Task objective: Your reply should repeat, exactly, the line containing "Proven by Liu and Leyland." and the rest of the material after it.

Source material:
=== Section Start ===

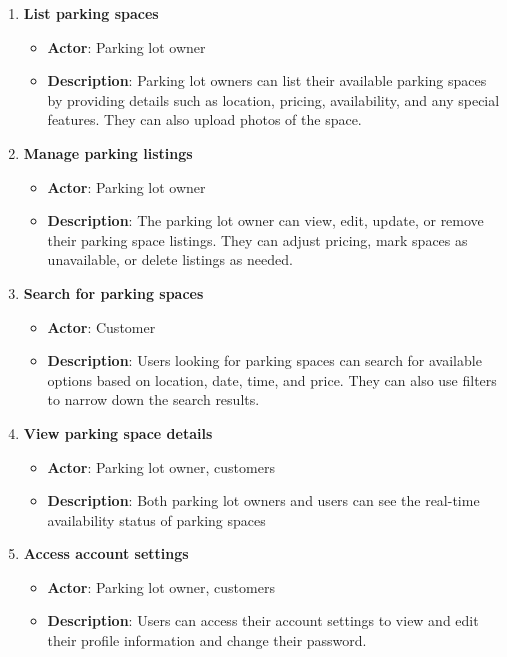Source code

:\begin{enumerate}
    \item \textbf{List parking spaces}
    \begin{itemize}
        \item \textbf{Actor}: Parking lot owner
        \item \textbf{Description}: Parking lot owners can list their available parking spaces by providing details such as location, pricing, availability, and any special features. They can also upload photos of the space.
    \end{itemize}
    \item \textbf{Manage parking listings}
    \begin{itemize}
        \item \textbf{Actor}: Parking lot owner
        \item \textbf{Description}: The parking lot owner can view, edit, update, or remove their parking space listings. They can adjust pricing, mark spaces as unavailable, or delete listings as needed.
    \end{itemize}
    \item \textbf{Search for parking spaces}
    \begin{itemize}
        \item \textbf{Actor}: Customer
        \item \textbf{Description}: Users looking for parking spaces can search for available options based on location, date, time, and price. They can also use filters to narrow down the search results.
    \end{itemize}
    \item \textbf{View parking space details}
    \begin{itemize}
        \item \textbf{Actor}: Parking lot owner, customers
        \item \textbf{Description}: Both parking lot owners and users can see the real-time availability status of parking spaces
    \end{itemize}
    \item \textbf{Access account settings}
    \begin{itemize}
        \item \textbf{Actor}: Parking lot owner, customers
        \item \textbf{Description}: Users can access their account settings to view and edit their profile information and change their password.
    \end{itemize}
\end{enumerate}

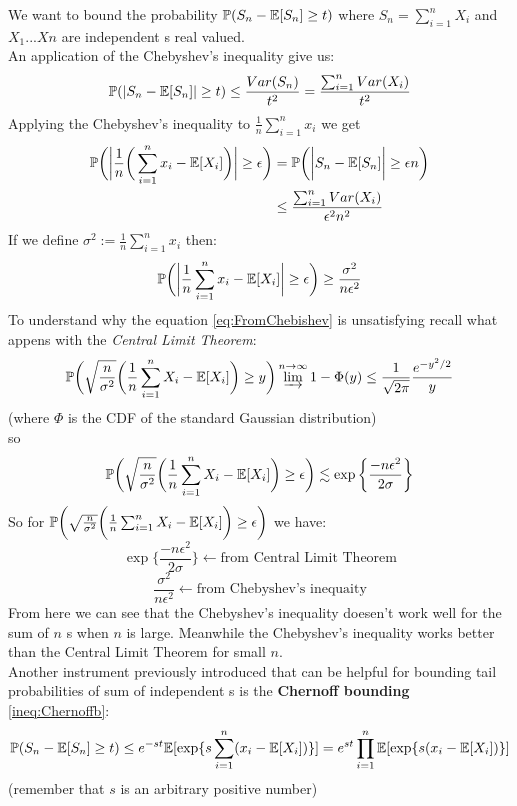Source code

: We want to bound the probability $\mathbb{P}(S_n-\mathbb{E}[S_n]\geq t)$ where $S_n=\sum_{i=1}^{n} X_i$ and $X_1...Xn$ are independent \rv s real valued.\\
An application of the Chebyshev's inequality give us:
$$\mathbb{P}(|S_n-\mathbb{E}[S_n]|\geq t)\leq \frac{Var(S_n)}{t^2}=\frac{\sum_{i=1}^{n}Var(X_i)}{t^2}$$
Applying the Chebyshev's inequality to $ \frac{1}{n} \sum_{i=1}^{n}x_i$ we get
\[
\begin{split}
\mathbb{P}\bigg( \bigg| \frac{1}{n} \bigg( \sum_{i=1}^{n}x_i - \mathbb{E} [X_i] \bigg) \bigg| \geq \epsilon \bigg)
&=\mathbb{P}\bigg( \bigg| S_n - \mathbb{E} [S_n] \bigg| \geq \epsilon n \bigg)\\
&\leq \frac{\sum_{i=1}^{n}Var(X_i)}{\epsilon^2 n^2}
\end{split}
\]
If we define $\sigma^2 :=\frac{1}{n}\sum_{i=1}^{n}x_i$ then:
\begin{equation} \label{eq:FromChebishev}
	\mathbb{P}\bigg( \bigg| \frac{1}{n} \sum_{i=1}^{n}x_i - \mathbb{E} [X_i] \bigg| \geq \epsilon \bigg)\geq \frac{\sigma^2}{n\epsilon^2}
\end{equation}
To understand why the equation \ref{eq:FromChebishev} is unsatisfying recall what appens with the \textit{Central Limit Theorem}:
$$\mathbb{P}\bigg(\sqrt{\frac{n}{\sigma^2}}\bigg( \frac{1}{n}\sum_{i=1}^{n} X_i -\mathbb{E}[X_i] \bigg) \geq y \bigg) \varinjlim^{n\to \infty} 1- \Phi(y)\leq \frac{1}{\sqrt{2\pi}}\frac{e^{-y^2/2}}{y}$$
(where $\Phi$ is the CDF of the standard Gaussian distribution)\\
so
$$\mathbb{P}\bigg(\sqrt{\frac{n}{\sigma^2}}\bigg( \frac{1}{n}\sum_{i=1}^{n} X_i -\mathbb{E}[X_i] \bigg) \geq \epsilon  \bigg)\lesssim \exp\bigg\{ \frac{-n\epsilon^2}{2\sigma} \bigg\}$$
So for $\mathbb{P}\bigg(\sqrt{\frac{n}{\sigma^2}}\bigg( \frac{1}{n}\sum_{i=1}^{n} X_i -\mathbb{E}[X_i] \bigg) \geq \epsilon \bigg)$ we have:
$$\exp\bigg\{ \frac{-n\epsilon^2}{2\sigma} \bigg\}\leftarrow \text{from Central Limit Theorem}$$
$$\frac{\sigma^2}{n\epsilon^2}\leftarrow \text{from Chebyshev's inequaity}$$
From here we can see that the Chebyshev's inequality doesen't work well for the sum of $n$ \rv s when $n$ is large. Meanwhile the Chebyshev's inequality works better than the Central Limit Theorem for small $n$.\\

Another instrument previously introduced that can be helpful for bounding tail probabilities of sum of independent \rv s is the \textbf{Chernoff bounding} \ref{ineq:Chernoffb}:
\begin{equation}
\label{eq:ChernoffSum}
\mathbb{P}(S_n-\mathbb{E}[S_n]\geq t)\leq e^{-st}\mathbb{E}[\exp \{ s \sum_{i=1}^{n} (x_i-\mathbb{E}[X_i]) \}]=e^{st} \prod_{i=1}^{n}\mathbb{E}[\exp \{ s(x_i-\mathbb{E}[X_i]) \}]	
\end{equation}
(remember that $s$ is an arbitrary positive number)

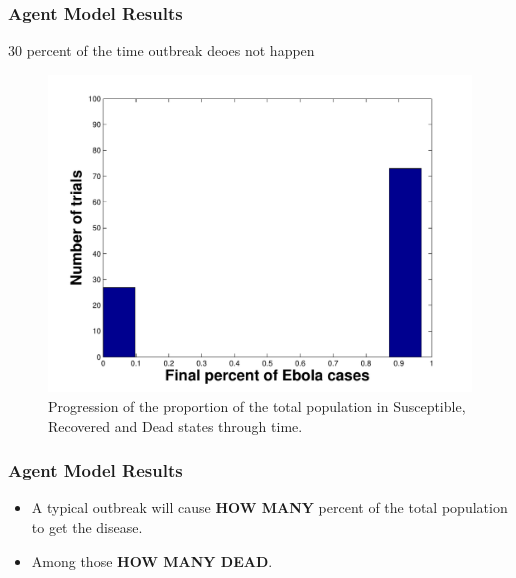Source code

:\documentclass[30pt]{beamer}
\begin{document}
\begin{frame}
\frametitle{Agent Model Results}
30 percent of the time outbreak deoes not happen

\begin{figure}
  \includegraphics[scale=0.35]{N1000Hist-eps-converted-to} \caption{Progression of the proportion of the total population in Susceptible, Recovered and Dead states through time.}
\end{figure}
\end{frame}


\begin{frame}
\frametitle{Agent Model Results}
\begin{itemize}
\item A typical outbreak will cause \textbf{HOW MANY} percent of the total population to get the disease.
\item Among those \textbf{HOW MANY DEAD}.
\end{itemize}

\begin{figure}
\end{figure}
\end{frame}
\end{document}
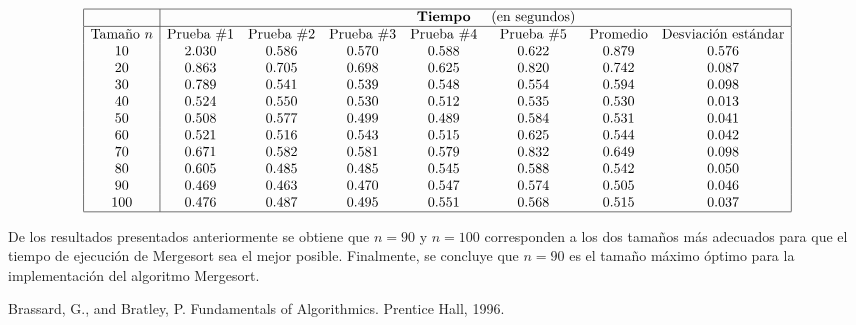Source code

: \documentclass{article}
\begin{document}
	$$\begin{array}{|c|ccccccc|}
		\hline
		& & &&\text{\textbf{Tiempo}} &\text{(en segundos)} & &\\
		\hline
		\text{Tamaño}\ n & \text{Prueba}\ \# 1 & \text{Prueba}\ \# 2 & \text{Prueba}\ \# 3 & \text{Prueba}\ \# 4 & \text{Prueba}\ \# 5 & \text{Promedio} & \text{Desviación estándar}\\
		10 & 2.030 & 0.586 & 0.570 & 0.588 & 0.622 & 0.879 & 0.576\\
		20 & 0.863 & 0.705 & 0.698 & 0.625 & 0.820 & 0.742 & 0.087\\
		30 & 0.789 & 0.541 & 0.539 & 0.548 & 0.554 & 0.594 & 0.098\\
		40 & 0.524 & 0.550 & 0.530 & 0.512 & 0.535 & 0.530 & 0.013\\
		50 & 0.508 & 0.577 & 0.499 & 0.489 & 0.584 & 0.531 & 0.041\\
		60 & 0.521 & 0.516 & 0.543 & 0.515 & 0.625 & 0.544 & 0.042\\
		70 & 0.671 & 0.582 & 0.581 & 0.579 & 0.832 & 0.649 & 0.098\\
		80 & 0.605 & 0.485 & 0.485 & 0.545 & 0.588 & 0.542 & 0.050\\
		90 & 0.469 & 0.463 & 0.470 & 0.547 & 0.574 & 0.505 & 0.046\\
		100 & 0.476 & 0.487 & 0.495 & 0.551 & 0.568 & 0.515 & 0.037\\
		\hline
	\end{array}$$\:
	
	De los resultados presentados anteriormente se obtiene que $n = 90$ y $n = 100$ corresponden a los dos tamaños m\'as adecuados para que el tiempo de ejecuci\'on de Mergesort sea el mejor posible. Finalmente, se concluye que $n = 90$ es el tamaño m\'aximo \'optimo para la implementaci\'on del algoritmo Mergesort.
	
	\begin{thebibliography}{}
		 Brassard, G., and Bratley, P. Fundamentals of Algorithmics. Prentice Hall, 1996.
	\end{thebibliography}
	
\end{document}
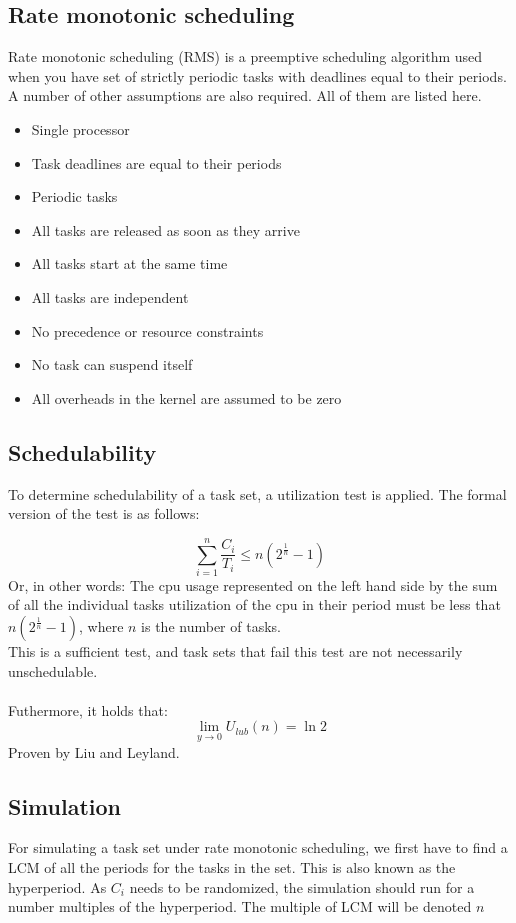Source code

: \subsection{Rate monotonic scheduling}
Rate monotonic scheduling (RMS) is a preemptive scheduling algorithm used when you have set of strictly periodic tasks with deadlines equal to their periods. A number of other assumptions are also required. All of them are listed here.
\begin{itemize}
\item Single processor
\item Task deadlines are equal to their periods
\item Periodic tasks
\item All tasks are released as soon as they arrive
\item All tasks start at the same time
\item All tasks are independent
\item No precedence or resource constraints
\item No task can suspend itself
\item All overheads in the kernel are assumed to be zero
\end{itemize}

\subsection{Schedulability}
To determine schedulability of a task set, a utilization test is applied. The formal version of the test is as follows:

\begin{equation}
\displaystyle\sum\limits_{i=1}^{n} \frac{C_i}{T_i} \leq n \left( 2^{\frac{1}{n}} - 1 \right) 
\end{equation}
Or, in other words: The cpu usage represented on the left hand side by the sum of all the individual tasks utilization of the cpu in their period must be less that $n \left( 2^{\frac{1}{n}} - 1 \right) $, where $n$ is the number of tasks.\\
This is a sufficient test, and task sets that fail this test are not necessarily unschedulable.\\\\
Futhermore, it holds that:
\begin{equation}
\underset{y\rightarrow0}{\lim}U_{lub}(n)=\ln2
\end{equation}
Proven by Liu and Leyland.

\subsection{Simulation}
For simulating a task set under rate monotonic scheduling, we first have to find a LCM of all the periods for the tasks in the set. This is also known as the hyperperiod. As $C_i$ needs to be randomized, the simulation should run for a number multiples of the hyperperiod. The multiple of LCM will be denoted $n$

=== Section End ===

Answer space:
Proven by Liu and Leyland.

\subsection{Simulation}
For simulating a task set under rate monotonic scheduling, we first have to find a LCM of all the periods for the tasks in the set. This is also known as the hyperperiod. As $C_i$ needs to be randomized, the simulation should run for a number multiples of the hyperperiod. The multiple of LCM will be denoted $n$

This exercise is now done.